Directs Carson McCuller's The Member of the Wedding, with Ethel Waters, Julie Harris, and Brandon de Wilde, winning the Donaldson Award for best director. Around this time, he begins teaching late evening classes. those attending these late evening sessions include Colleen Dewhurst, Eli Wallach, Anne Jackson, Kim Stanley, Julie Harris, Elizabeth Wilson, Elaine Stritch, and Maureen Stapleton.

1951-1953

Directs Lillian Hellman's The Autumn Garden, the revival of Eugene O'Neill's Desire Under the Elms, Arthur Laurents' The Time of the Cuckoo, George Tabori's The Emperor's Clothes. Begins writing for the weekly magazine, "The Nation". Directs Jean Anouilh's Mademoiselle Colombe.

1954

Directs William Inge's Bus Stop with Kim Stanley and Elaine Stritch.

1955-1959

Directs Jean Giraudoux's Tiger at the Gates, translated by Christopher Fry (in London and New York), with Michael Redgrave; Richard Rodgers and Oscar Hammerstein's musical, Pipe Dream; the revival of Jean Anouilh's farce, The Waltz of the Toreadors with Ralph Richardson and Mildred Natwick; Tennessee Williams' Orpheus Descending with Maureen Stapleton, Lois Smith and Cliff Robertson; The Day the Money Stopped by Maxwell Anderson and Brendan Gill; the revival of The Cold Wind and the Warm with Eli Wallach and Maureen Stapleton; and Eugene O'Neill's A Touch of the Poet with Kim Stanley, Helen Hayes and Eric Portman. Receives first George Jean Nathan Award as Drama Critic for "The Nation," and for his book, Lies Like Truth.

1959

Travels to Tel Aviv to direct George Bernard Shaw's Caesar and Cleopatra.

1960-1962

Marries Juleen Compton, an actress/filmmaker half his age.
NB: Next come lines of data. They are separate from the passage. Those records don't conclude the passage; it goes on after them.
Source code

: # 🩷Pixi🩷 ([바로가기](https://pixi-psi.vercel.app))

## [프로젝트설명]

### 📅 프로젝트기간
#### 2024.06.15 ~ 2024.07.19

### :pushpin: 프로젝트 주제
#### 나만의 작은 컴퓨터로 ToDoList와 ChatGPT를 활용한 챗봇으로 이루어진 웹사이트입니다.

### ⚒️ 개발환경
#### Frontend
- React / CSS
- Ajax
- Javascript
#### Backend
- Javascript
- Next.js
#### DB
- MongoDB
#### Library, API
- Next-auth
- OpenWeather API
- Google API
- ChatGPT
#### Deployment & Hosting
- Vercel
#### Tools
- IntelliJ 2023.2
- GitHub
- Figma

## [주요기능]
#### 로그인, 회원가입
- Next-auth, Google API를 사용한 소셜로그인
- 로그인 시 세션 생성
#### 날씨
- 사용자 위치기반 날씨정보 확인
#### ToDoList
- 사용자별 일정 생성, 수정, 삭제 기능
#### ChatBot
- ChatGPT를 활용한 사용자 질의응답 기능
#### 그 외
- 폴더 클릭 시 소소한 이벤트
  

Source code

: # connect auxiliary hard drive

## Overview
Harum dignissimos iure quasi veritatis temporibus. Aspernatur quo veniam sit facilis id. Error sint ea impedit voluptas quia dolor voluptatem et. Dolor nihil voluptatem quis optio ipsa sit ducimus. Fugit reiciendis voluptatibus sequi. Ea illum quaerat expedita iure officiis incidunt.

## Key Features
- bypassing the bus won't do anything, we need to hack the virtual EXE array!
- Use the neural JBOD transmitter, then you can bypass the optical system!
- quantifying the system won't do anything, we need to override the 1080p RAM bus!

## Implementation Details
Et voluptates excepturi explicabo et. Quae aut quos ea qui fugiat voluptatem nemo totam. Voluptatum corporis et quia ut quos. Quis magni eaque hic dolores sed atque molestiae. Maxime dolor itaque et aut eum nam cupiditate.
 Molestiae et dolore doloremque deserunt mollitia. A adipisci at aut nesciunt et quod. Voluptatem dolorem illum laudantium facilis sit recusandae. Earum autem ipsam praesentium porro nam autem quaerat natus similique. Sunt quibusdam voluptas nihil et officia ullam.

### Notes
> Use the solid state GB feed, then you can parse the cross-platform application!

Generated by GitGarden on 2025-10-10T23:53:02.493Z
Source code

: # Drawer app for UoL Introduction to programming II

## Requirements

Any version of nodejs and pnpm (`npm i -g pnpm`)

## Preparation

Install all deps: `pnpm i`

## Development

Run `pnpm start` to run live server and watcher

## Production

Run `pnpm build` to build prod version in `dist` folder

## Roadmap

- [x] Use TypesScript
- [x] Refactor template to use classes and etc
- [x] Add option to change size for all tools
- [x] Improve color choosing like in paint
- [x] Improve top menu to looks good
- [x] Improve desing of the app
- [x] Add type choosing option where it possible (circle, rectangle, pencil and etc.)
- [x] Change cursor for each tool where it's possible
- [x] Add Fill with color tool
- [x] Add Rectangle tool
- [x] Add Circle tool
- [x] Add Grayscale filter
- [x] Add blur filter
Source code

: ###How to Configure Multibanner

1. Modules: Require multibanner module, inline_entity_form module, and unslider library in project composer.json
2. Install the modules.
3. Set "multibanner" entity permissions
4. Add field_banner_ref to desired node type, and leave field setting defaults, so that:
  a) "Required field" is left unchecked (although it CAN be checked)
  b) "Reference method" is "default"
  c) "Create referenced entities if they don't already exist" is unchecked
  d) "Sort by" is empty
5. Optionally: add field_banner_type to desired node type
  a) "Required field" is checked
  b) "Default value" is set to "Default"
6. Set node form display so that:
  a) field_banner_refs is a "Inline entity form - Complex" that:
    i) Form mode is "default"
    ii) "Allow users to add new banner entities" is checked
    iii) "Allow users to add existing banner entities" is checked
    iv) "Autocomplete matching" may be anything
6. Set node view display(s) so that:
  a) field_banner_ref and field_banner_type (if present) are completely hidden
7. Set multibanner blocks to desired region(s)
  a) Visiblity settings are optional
Directs Jean Anouilh's Jeanette, the revival of Shaw's Heartbreak House, A Shot in the Dark by Harry Kurnitz and Marcel Archard, Jean Giraudoux's Judith, translated by Christopher Fry (in London).

1965

Directs Arthur Miller's Incident at Vichy, with Joseph Wiseman, Hal Holbrook and David Wayne (his 8th collaboration with Robert Whitehead as producer) at The Repertory Theatre of Lincoln Center. Financed by a grant from the U.S. State Department, Clurman brings a cast of American actors: Roy Scheider, Ruth White, William Prince and Ira Levin, to Tokyo, and directs them in Eugene O'Neill's Long Day's Journey Into Night. He then directs the Kumo Theatre Company of Japan in the same play. He receives the Legion d'Honneur from the French Government.

1966-1969

Directs William Inge's Where's Daddy? Returns to Tokyo to direct The Iceman Cometh. Directs Anton Chekhov's Uncle Vanya with Joseph Wiseman at The Mark Taper Form in Los Angeles.

1970-1972

Begins his association as a professor at Hunter College in New York City, where he will teach courses on the theatre for the next decade. On Directing is published.

1974-1977

A collection of his essays is published, entitled The Divine Pastime. His autobiography, All People are Famous is published. It ends with ".I believe that life is essentially irrational, but I also believe that human beings must use their reason - with due recognition of its limitations. I believe that men and women may not be perfectible, but they must act as if they were. I believe that although we may not possess free will, we must behave as if we did. I believe life terrible and glorious."

1978-1980

As the grand young man of the American theatre, a theatre is named in his honor on West 42nd Street - the Harold Clurman Theatre. His last book, Ibsen is published. He teaches in the Playwrights Unit at The Actors Studio and begins work on a major critical study of Eugene O'Neill. The play takes place at this time. Harold Clurman (who was born on September 18th, 1901, dies on September 9th, 1980 in New York City.

1994

The Essential Harold Clurman (Commentary on Theatre, Acting, Directing, Criticism and Playwriting) is published by Applause Books. Aaron Copland writes: "Our finest writer on the theatre. To read Clurman, is to view the art of theatre with a new sense of elation."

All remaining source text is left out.